The global average pooling means that you have a 3D 8,8,10 tensor and compute the average over the 8,8 slices, you end up with a 3D tensor of shape 1,1,10 that you reshape into a 1D vector of shape 10. And then you add a softmax operator without any operation in between. The tensor before the average pooling is supposed to have as many channels as your model has classification categories.

So, to me it sounds like in one case you do

tensor = tensor.view(8*8*10, 10)
tensor = self.Linear(tensor)   # size 10
tensor = self.Softmax(tensor)

and, in the other, you do

tensor = self.Conv2d(output_size = 10, kernel_size=1)  #to get [10x8x8] size
tensor = self.GovalAvgPooling(tensor)  #whatever this is , to get [10, 1, 1]
tensor = self.Squeeze_Dims(tensor)  # to just get a vector [10]
tensor = self.Softmax(tensor)

Here are the questions:

  1. Are the above examples correct, keeping in mind the description of global average pooling?
  2. How can I do the global average pooling? Should I use the functional module?
  3. The paper I am trying to reproduce (residual nets) says that:

The network ends with a global average pooling, a 10-way fully-connected layer, and softmax.

But this does not make sense ?? Why do they need the 10-way fc layer?

Questions about global average pooling
(Allen Ye) #2

Is nn.AvgPool2d() what you’re looking for?


That is the pooling layer, yes, but it seems to be more complicated than just using pooling. Or am I wrong?

(Anuvabh) #4

Global average pooling means that you average each feature map separately. In your case if the feature map is of dimension 8 x 8, you average each and obtain a single value. The important part here is that you do the average operation per-channel. You can think of each of the feature maps as the final feature representation per category over which you want to do classification.

To do this you can apply either nn.AvgPool2d or F.avg_pool2d with kernel_size equal to the dimensions of the feature maps (in this case, 8).

The 10-way fc is because there are 10 categories. It’s like you extract features from all the preceeding conv layers and feed them into a linear classifier.


why not use torch.mean to achieve this?

(Ywu36) #6

torch.mean works on one dimension instead of all three dimensions.

(Ywu36) #7

Try this:

F.avg_pool3d(tensor, kernel_size=input.size()[2:]).view(input.size()[0],-1)

(Indrayana Rustandi) #8

Just a note, the SqueezeNet architecture (available in PyTorch model zoo) uses global average pooling.
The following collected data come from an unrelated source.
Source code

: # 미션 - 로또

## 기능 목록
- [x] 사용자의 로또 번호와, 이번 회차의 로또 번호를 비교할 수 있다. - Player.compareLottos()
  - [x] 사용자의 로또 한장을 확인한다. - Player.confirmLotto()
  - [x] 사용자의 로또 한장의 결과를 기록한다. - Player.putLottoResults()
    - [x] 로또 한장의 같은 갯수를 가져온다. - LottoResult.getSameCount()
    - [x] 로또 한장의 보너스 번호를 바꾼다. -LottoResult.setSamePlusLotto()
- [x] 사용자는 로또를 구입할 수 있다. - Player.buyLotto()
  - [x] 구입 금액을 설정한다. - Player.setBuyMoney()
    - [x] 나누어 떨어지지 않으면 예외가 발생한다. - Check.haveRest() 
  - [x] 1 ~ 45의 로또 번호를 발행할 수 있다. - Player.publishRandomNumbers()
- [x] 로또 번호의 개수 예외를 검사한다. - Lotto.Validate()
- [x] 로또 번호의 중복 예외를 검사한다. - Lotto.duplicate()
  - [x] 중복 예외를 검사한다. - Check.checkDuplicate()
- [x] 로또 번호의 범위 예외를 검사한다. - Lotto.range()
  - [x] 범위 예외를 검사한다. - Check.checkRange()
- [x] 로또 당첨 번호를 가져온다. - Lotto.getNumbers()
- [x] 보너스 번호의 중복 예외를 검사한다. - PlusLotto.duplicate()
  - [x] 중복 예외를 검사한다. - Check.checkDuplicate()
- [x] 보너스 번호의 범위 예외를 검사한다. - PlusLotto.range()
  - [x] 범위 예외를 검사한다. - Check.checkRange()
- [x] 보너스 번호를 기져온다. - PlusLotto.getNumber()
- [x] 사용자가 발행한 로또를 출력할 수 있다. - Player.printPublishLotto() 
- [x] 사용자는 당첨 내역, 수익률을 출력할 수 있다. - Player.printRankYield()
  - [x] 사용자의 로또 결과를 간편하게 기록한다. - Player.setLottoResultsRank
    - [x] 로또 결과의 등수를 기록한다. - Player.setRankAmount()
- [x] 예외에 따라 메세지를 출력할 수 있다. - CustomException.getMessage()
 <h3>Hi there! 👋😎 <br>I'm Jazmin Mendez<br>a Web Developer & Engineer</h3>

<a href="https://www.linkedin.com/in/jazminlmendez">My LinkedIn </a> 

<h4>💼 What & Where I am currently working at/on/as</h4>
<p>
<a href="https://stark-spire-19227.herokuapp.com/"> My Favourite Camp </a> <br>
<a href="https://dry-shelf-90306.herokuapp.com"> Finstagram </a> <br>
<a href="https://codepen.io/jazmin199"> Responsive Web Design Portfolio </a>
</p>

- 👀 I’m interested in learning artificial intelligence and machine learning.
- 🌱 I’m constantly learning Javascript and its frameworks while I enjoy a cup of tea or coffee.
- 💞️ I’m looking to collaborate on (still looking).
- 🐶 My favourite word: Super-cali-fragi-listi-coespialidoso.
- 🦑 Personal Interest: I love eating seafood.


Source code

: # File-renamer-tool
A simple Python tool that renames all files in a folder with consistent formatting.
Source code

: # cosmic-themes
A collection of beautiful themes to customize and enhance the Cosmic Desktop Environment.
Here’s global average pooling as implemented there:

final_conv = nn.Conv2d(512, self.num_classes, kernel_size=1)
self.classifier = nn.Sequential(

512 is the number of channels in the feature maps feeding in to this layer, and 13 is the number of rows and columns in the feature maps going in to this layer. You’ll need to change these depending on your network structure.

(Wangchust) #9

x = nn.avg_pool2d(x, x.size()[2:]) works fine when x.shape=N * C * H * W

(jdhao) #10

Another way to do global average pooling for each feature map is to use torch.mean as suggested by @Soumith_Chintala, but we need to flatten each feature map into to vector. The following snippet illustrates the idea,

# suppose x is your feature map with size N*C*H*W
x = torch.mean(x.view(x.size(0), x.size(1), -1), dim=2)
# now x is of size N*C

Also you can use adaptive_avg_pool2d to achieve global average pooling, just set the output size to (1, 1),

import torch.nn.functional as F
x = F.adaptive_avg_pool2d(x, (1, 1))

(Lin Eric) #11

use nn.AdaptiveMaxPool2d,

(Ihor Menshykov) #12

Did anyone make any benchmarks? I’m guessing mean was probably the fastest?